Begin at the top of the records below and print each line exactly until the line containing "- These recipes" has been printed; any pictures are to be left out.

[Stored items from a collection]

- Opening Delimiter -

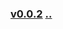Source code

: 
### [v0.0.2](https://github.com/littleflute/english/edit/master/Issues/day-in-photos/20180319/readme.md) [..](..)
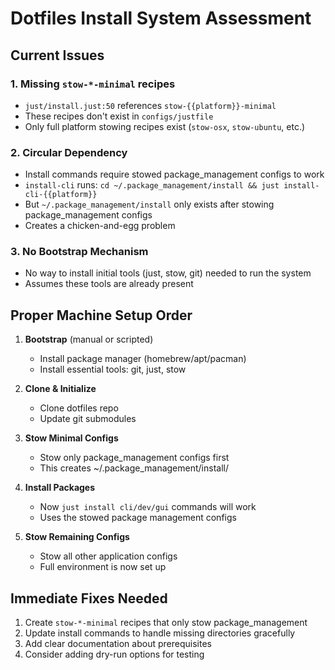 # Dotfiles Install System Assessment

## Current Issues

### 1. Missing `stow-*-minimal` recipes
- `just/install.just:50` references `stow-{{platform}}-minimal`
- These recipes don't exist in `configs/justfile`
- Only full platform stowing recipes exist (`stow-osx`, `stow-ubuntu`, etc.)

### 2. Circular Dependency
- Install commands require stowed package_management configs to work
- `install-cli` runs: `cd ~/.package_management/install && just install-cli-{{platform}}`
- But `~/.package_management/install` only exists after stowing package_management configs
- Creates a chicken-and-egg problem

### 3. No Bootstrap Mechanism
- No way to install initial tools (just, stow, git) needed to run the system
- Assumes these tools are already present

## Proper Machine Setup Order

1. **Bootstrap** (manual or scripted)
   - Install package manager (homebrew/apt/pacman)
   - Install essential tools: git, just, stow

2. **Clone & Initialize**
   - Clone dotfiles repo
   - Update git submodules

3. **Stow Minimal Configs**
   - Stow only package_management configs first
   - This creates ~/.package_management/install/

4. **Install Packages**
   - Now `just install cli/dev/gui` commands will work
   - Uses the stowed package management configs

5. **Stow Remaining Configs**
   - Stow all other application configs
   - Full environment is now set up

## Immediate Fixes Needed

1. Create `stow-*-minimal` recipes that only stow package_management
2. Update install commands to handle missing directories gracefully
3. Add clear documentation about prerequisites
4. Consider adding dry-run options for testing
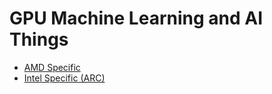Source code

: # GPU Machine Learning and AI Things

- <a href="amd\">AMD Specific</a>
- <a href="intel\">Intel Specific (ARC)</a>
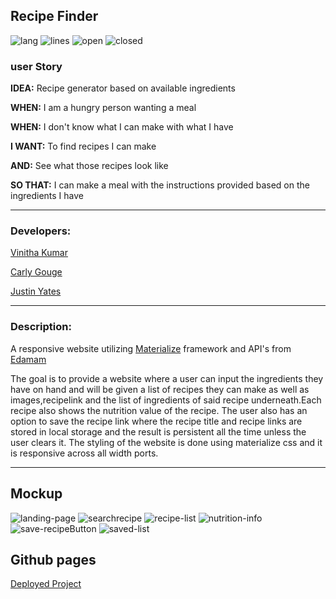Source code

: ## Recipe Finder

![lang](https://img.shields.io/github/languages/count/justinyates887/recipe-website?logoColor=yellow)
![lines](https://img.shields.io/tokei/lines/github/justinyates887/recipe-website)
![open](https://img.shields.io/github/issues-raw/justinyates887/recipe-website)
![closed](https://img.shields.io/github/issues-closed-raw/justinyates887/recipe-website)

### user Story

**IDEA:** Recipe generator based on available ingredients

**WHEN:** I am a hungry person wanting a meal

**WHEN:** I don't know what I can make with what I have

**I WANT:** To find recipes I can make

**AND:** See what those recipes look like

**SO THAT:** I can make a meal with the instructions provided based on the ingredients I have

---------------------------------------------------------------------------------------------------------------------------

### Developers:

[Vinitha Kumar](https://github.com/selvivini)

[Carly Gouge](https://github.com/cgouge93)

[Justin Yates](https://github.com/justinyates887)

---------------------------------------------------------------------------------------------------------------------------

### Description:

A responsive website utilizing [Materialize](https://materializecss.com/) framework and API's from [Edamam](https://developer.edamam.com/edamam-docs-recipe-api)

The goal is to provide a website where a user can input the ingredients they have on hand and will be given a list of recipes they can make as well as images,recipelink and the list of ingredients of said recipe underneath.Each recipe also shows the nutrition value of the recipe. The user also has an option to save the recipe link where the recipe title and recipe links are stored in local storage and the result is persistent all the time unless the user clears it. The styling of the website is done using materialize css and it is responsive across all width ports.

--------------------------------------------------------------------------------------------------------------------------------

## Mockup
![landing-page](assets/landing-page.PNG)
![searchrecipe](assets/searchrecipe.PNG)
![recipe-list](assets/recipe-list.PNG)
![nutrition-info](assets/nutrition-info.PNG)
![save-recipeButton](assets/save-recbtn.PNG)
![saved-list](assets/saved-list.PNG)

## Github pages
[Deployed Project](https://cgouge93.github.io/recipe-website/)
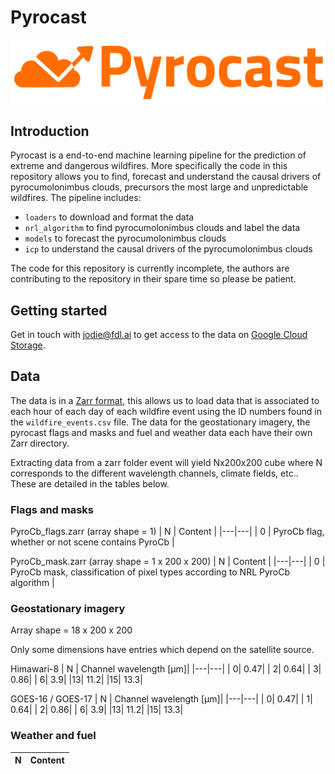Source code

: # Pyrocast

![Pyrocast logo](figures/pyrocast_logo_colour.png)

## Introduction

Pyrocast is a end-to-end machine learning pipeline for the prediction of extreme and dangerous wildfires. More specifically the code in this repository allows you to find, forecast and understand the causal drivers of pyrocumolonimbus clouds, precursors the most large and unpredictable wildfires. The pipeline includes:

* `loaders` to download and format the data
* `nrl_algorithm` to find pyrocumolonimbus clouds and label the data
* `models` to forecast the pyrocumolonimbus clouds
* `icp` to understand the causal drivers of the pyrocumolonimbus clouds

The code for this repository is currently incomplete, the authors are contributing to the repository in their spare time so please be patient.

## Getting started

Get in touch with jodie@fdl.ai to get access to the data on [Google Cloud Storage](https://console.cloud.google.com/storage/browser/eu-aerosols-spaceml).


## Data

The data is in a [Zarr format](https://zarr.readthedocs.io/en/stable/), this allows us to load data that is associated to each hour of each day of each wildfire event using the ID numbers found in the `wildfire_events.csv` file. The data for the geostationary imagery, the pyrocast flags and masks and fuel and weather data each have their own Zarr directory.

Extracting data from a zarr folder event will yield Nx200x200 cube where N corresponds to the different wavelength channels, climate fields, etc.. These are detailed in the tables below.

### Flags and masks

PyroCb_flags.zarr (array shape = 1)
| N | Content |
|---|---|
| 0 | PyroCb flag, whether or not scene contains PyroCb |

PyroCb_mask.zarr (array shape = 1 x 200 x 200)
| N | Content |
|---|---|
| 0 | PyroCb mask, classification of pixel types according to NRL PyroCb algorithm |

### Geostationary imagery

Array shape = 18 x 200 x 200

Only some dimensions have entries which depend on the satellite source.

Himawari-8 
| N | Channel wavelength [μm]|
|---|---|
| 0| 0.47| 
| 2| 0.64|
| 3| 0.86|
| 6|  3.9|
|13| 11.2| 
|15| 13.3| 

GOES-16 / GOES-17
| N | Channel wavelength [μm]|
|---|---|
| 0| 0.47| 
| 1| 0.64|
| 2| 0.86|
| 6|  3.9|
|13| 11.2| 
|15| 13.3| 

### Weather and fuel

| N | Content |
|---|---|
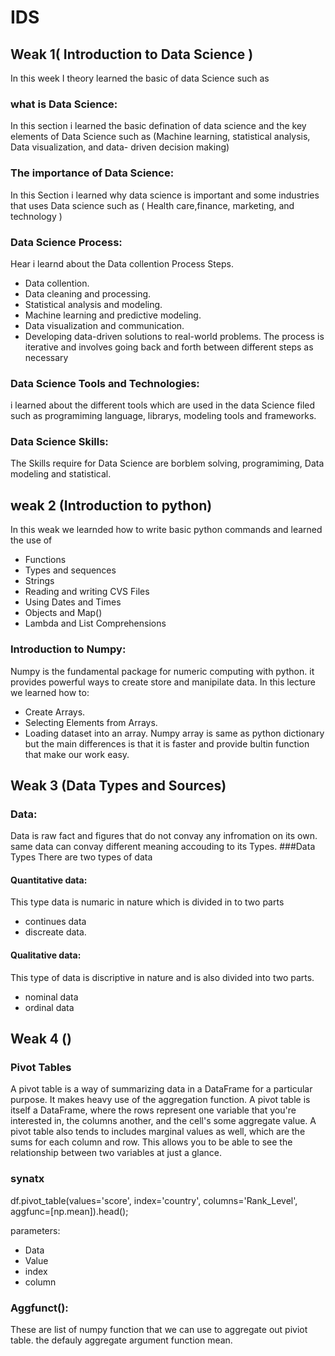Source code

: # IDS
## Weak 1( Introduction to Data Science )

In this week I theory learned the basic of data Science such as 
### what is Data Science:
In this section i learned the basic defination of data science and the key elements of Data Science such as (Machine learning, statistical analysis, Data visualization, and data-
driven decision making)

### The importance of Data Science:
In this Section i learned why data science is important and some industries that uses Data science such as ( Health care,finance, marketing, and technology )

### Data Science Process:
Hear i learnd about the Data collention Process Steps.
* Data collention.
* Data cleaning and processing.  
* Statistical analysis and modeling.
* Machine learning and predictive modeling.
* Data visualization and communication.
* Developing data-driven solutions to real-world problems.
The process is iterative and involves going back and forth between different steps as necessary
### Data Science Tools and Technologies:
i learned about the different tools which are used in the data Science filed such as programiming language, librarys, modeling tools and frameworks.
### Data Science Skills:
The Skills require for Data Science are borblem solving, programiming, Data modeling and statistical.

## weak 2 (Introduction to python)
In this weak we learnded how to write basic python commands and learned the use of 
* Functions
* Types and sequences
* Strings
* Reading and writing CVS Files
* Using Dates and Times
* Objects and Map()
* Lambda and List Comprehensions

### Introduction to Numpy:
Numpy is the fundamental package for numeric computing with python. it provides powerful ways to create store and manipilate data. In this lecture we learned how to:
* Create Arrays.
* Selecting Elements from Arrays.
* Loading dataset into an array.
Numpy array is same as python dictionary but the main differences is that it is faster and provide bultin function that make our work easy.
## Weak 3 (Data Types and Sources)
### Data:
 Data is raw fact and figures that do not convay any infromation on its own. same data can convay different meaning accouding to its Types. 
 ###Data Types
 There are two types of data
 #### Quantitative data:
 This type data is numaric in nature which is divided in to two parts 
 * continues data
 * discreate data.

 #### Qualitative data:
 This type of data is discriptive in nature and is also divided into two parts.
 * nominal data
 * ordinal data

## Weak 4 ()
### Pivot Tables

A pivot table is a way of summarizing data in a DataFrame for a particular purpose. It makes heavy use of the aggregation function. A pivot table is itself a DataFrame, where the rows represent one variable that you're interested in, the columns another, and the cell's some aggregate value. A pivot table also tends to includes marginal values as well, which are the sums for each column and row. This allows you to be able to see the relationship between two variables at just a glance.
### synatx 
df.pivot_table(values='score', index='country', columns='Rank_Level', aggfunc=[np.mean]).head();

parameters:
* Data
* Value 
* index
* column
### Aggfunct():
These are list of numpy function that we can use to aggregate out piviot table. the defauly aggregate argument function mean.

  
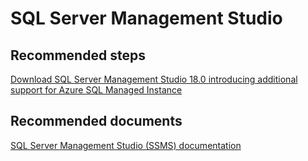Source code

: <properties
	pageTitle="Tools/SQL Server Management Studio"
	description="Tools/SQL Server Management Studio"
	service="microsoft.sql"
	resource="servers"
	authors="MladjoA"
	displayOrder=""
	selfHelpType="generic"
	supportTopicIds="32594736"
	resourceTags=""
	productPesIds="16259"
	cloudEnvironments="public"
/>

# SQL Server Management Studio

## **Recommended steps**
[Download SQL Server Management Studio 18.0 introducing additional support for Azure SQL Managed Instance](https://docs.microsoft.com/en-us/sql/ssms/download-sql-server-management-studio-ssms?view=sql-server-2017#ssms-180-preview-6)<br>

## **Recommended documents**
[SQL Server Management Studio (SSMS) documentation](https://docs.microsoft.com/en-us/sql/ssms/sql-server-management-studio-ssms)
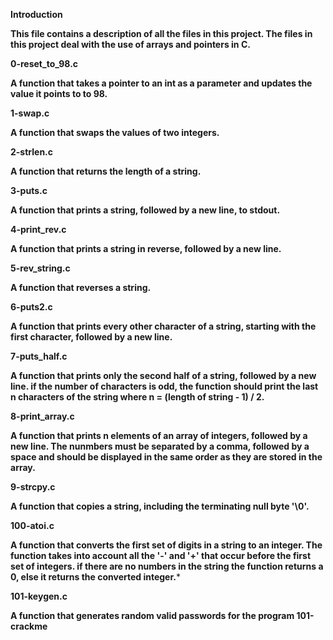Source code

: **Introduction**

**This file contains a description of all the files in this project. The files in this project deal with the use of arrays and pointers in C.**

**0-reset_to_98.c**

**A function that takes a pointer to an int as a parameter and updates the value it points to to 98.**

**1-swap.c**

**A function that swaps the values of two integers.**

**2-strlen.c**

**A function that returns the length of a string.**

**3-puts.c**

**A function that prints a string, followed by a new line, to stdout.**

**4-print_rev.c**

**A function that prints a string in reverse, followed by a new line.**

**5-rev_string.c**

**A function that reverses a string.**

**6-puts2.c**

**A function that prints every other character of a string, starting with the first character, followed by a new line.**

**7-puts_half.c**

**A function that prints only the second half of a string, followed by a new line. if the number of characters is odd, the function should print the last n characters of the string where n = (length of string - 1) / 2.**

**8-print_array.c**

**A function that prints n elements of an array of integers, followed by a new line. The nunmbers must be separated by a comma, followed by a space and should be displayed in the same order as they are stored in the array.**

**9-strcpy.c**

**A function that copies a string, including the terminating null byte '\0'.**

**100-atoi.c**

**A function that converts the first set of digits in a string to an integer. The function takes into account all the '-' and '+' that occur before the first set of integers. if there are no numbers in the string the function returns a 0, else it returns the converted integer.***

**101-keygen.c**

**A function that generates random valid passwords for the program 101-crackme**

- Closing Delimiter -

## Answer
Source code

: 
### [v0.0.2](https://github.com/littleflute/english/edit/master/Issues/day-in-photos/20180319/readme.md) [..](..)
 # Dotfiles Install System Assessment

## Current Issues

### 1. Missing `stow-*-minimal` recipes
- `just/install.just:50` references `stow-{{platform}}-minimal`
- These recipes don't exist in `configs/justfile`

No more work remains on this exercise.